**Data provided:**
# # #

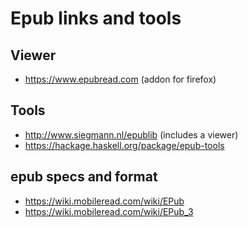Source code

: # Epub links and tools

## Viewer

* https://www.epubread.com (addon for firefox)

## Tools

* http://www.siegmann.nl/epublib (includes a viewer)
* https://hackage.haskell.org/package/epub-tools

## epub specs and format

* https://wiki.mobileread.com/wiki/EPub
* https://wiki.mobileread.com/wiki/EPub_3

# # #

**Problem to solve:** For the entries above, transcribe precisely the lines from the one with "(includes a viewer)" through the end, including both.

**Answer to the problem:**
* http://www.siegmann.nl/epublib (includes a viewer)
* https://hackage.haskell.org/package/epub-tools

## epub specs and format

* https://wiki.mobileread.com/wiki/EPub
* https://wiki.mobileread.com/wiki/EPub_3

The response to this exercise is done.